Roadside inn from 19th century

Brought from Kolu village in Kose parish, Harju County. The inn with one stable located on the road from Tallinn to Tartu was built in 1840s. Brought to the museum in 1968. Nowadays it's a perfect place to rest one's feet and taste national dishes.


Manors started building inns on major roads as early as in Middle Ages. They would sell products of their own distilleries and offer night’s lodging and food to travellers. Farmers would listen to news brought by people passing through, engage in trade and hire workers. Most inns were closed down in 1900 after the state had established a monopoly on selling spirits.

Estonian rural life for centuries revolved around the church, the inn, and later, the school. The church, the inn and the mill are always open for everyone, they used to say in Ambla.

No later than in the 15th century, manor owners started building wooden inns that sold beer and spirits and provided night’s lodging if necessary. By the end of the 17th century a network of inns was developed on the Swedish authorities’ request. Almost every manor, including church manors, had an inn and made profit selling its own peer and spirits. Within the Russian Empire, manors that were recovering from the losses of war and adopted a more and more luxurious lifestyle, needed income that could not be provided by the traditional selling of grain, so in 1770s–1780s the more cost-effective spirits production and the construction of inns, which were wooden at first, became more extensive.

Instead of the latter, numerous inns with stone stables or made entirely of stone were built in the 1st half of the 19th century, but their floor plan was the same: a large hall, the masters’ chamber, the innkeeper’s dwelling, the front room with a counter, the pantry and the stable. The hall stove was heated through the kitchen located in the centre, where the innkeeper’s wife cooked on the open hearth.

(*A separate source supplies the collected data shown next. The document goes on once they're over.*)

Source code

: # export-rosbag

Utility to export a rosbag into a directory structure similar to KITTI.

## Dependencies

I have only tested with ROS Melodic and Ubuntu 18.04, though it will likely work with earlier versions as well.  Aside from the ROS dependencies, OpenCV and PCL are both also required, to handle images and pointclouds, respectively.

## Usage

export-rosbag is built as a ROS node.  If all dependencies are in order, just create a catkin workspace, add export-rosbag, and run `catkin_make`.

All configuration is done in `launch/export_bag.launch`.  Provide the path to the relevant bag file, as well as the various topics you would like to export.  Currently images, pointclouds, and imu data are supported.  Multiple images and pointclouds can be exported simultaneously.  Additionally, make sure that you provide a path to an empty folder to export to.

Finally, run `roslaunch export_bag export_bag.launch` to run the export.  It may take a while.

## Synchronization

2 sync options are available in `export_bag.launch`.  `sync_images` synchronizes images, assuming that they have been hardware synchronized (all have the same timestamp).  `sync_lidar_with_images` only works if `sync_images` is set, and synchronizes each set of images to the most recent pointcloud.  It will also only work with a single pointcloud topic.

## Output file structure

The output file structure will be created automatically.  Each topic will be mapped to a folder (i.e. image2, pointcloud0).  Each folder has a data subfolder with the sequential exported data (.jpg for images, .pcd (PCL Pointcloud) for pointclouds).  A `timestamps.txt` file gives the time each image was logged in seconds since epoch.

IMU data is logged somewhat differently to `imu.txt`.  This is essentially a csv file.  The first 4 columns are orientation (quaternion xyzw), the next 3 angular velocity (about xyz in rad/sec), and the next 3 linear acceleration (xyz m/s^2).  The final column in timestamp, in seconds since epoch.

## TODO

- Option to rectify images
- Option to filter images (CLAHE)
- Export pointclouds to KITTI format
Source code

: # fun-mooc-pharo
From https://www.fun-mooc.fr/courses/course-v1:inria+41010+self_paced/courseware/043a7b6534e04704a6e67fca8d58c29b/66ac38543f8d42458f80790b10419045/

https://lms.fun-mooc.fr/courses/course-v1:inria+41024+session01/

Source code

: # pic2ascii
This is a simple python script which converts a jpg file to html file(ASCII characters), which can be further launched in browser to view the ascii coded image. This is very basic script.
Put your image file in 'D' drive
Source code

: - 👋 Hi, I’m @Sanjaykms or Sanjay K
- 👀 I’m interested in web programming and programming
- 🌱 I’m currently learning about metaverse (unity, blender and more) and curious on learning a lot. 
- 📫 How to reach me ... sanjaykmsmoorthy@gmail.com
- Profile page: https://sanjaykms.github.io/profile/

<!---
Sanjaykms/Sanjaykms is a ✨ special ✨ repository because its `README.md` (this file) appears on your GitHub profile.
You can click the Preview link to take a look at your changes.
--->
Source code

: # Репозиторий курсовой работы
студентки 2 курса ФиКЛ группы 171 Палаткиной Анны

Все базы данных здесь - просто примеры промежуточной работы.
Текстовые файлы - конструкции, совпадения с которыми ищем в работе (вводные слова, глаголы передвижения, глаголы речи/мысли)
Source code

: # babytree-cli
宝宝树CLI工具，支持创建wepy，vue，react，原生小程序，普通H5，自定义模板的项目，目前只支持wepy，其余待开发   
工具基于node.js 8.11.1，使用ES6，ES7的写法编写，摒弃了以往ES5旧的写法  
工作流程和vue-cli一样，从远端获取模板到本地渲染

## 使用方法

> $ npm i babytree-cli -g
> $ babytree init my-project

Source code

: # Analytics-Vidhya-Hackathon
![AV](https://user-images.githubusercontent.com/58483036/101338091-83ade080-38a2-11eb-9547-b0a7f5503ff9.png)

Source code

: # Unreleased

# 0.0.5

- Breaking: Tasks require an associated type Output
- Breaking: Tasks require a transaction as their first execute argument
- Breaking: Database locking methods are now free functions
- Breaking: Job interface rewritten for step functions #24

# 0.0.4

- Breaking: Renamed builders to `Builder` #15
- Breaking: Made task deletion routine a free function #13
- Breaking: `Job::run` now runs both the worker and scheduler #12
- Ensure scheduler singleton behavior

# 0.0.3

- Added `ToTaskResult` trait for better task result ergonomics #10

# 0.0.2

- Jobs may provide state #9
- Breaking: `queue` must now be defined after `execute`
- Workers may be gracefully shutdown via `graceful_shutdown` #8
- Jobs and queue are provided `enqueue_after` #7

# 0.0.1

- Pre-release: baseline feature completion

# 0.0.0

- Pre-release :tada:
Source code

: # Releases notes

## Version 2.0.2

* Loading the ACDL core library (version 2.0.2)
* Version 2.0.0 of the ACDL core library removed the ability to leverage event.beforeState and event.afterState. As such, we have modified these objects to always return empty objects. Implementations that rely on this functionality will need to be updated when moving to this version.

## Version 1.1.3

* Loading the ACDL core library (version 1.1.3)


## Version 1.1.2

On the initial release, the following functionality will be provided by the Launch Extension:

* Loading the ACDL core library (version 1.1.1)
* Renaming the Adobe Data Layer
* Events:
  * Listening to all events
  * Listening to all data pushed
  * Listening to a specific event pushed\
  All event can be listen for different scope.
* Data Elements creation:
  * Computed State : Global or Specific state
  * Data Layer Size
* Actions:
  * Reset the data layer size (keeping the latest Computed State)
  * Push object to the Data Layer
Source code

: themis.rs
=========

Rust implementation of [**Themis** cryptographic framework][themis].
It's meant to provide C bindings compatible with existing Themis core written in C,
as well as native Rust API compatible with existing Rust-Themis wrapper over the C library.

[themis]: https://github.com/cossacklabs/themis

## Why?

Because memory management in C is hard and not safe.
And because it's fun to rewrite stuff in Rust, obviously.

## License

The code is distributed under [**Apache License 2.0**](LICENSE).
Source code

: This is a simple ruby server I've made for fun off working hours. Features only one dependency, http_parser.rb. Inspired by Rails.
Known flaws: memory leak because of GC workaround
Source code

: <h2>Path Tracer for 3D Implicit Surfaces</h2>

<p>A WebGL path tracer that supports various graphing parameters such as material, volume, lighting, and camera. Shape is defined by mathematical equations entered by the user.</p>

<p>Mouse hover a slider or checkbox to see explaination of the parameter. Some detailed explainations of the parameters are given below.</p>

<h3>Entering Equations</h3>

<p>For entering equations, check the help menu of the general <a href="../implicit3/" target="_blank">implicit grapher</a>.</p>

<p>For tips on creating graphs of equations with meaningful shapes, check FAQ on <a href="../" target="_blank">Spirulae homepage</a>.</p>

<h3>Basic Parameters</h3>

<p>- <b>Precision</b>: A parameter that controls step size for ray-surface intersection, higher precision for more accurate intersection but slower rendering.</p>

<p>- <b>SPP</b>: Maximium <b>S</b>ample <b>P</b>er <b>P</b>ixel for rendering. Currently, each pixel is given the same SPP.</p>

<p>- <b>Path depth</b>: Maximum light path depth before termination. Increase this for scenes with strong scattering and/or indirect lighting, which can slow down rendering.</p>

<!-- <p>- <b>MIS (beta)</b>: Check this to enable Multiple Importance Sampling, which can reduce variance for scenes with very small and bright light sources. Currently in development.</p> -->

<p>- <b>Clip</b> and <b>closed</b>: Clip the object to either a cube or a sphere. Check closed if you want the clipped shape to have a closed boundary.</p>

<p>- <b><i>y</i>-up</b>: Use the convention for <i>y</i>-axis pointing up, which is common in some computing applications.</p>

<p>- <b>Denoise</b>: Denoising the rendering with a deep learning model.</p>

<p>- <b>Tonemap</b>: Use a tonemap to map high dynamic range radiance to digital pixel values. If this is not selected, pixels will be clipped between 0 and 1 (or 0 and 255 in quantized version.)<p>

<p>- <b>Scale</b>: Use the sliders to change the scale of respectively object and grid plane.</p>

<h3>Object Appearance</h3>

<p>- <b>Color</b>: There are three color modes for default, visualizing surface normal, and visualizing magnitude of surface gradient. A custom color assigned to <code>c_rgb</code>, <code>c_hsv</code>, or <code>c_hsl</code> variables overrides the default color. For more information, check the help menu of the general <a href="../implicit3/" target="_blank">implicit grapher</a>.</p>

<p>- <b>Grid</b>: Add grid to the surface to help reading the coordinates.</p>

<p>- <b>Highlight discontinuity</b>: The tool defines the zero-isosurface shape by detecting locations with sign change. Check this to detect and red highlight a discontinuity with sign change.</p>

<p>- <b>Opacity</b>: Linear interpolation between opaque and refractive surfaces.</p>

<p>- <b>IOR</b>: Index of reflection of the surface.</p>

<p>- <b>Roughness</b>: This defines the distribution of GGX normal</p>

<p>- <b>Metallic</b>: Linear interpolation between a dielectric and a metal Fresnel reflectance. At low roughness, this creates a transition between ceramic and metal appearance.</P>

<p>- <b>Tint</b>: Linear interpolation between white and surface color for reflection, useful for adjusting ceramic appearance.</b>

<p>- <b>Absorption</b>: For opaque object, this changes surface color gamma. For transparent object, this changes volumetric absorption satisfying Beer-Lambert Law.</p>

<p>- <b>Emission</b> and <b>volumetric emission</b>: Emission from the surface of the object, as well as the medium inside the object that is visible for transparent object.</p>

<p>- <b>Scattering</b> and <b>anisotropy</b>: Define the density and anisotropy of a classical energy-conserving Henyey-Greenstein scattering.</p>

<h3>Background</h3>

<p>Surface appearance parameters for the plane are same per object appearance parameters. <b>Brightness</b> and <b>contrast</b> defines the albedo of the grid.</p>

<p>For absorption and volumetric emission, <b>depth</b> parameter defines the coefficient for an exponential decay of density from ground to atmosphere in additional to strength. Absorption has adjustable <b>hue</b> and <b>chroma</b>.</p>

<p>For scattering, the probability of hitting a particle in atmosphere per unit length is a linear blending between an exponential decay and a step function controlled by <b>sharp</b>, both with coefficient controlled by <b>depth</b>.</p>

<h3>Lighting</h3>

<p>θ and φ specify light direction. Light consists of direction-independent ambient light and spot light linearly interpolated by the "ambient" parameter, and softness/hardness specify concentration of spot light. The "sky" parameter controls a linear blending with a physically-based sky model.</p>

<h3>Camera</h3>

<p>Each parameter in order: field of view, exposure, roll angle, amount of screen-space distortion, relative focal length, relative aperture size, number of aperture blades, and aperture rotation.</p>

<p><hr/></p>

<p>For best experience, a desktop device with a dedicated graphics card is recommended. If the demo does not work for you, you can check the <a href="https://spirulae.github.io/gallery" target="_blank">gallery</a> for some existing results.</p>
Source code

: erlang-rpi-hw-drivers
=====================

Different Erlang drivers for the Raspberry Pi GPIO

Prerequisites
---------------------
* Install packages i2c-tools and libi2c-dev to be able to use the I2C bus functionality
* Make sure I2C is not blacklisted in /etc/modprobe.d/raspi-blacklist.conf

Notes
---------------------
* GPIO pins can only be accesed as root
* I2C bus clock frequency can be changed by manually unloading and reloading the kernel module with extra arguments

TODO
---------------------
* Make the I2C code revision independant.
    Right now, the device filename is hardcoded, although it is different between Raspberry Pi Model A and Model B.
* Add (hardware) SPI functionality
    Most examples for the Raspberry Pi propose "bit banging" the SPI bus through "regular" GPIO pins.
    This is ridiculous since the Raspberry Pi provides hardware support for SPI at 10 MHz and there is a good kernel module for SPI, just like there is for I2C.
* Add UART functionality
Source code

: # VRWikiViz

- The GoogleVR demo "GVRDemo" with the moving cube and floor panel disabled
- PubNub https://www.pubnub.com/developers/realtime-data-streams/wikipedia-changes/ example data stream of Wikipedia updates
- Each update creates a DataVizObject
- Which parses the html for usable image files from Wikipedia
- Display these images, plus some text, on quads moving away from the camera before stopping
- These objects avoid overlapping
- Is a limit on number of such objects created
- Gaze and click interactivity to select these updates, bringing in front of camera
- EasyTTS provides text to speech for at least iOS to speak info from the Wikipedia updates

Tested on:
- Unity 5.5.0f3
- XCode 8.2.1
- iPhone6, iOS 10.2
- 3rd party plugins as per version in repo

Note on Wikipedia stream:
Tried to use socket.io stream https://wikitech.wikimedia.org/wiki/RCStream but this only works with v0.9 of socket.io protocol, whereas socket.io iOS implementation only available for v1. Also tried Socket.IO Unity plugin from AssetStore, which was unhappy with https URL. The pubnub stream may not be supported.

Inns on major roads sometimes had two stables on both ends (because the masters’ and peasants’ horses must not be kept together!) and several masters’ chambers for the better sort of people. Inns on roads of local significance had one stable and one masters’ chamber meant for well-of craftsmen and farmers. Kolu Inn is one of the latter type.

Farmyard plan
1 – dining room, 2 – masters chamber, 3 – behind the counter, 4 – innkepper's dwelling, 5 – hall stove kitchen, 6 – entrance hall, 7, 8 – pantry, 9 – stable (presently party hall)


Did you know?


  • Around 12 million gawns of spirits (a gawn containing 12.3 l) were distilled in the province of Estonia - in Harju, Viru, Järva and Lääne counties – at the end of the 19th century. About a half of the produced spirits was taken to Russia and the rest was sold and drunk in local inns.
  • While the number of parish churches to take care of one’s soul at the end of the 19th century was not much higher than 100, there were around 2,400 inns.
  • A map of Northern Estonia dating back to 1871 shows 52 inns along the road from Tallinn (Reval at the time) to Narva, 18 Inns on the road from Tallinn to Pärnu and 13 inns on the Tallinn-Keila-Haapsalu road.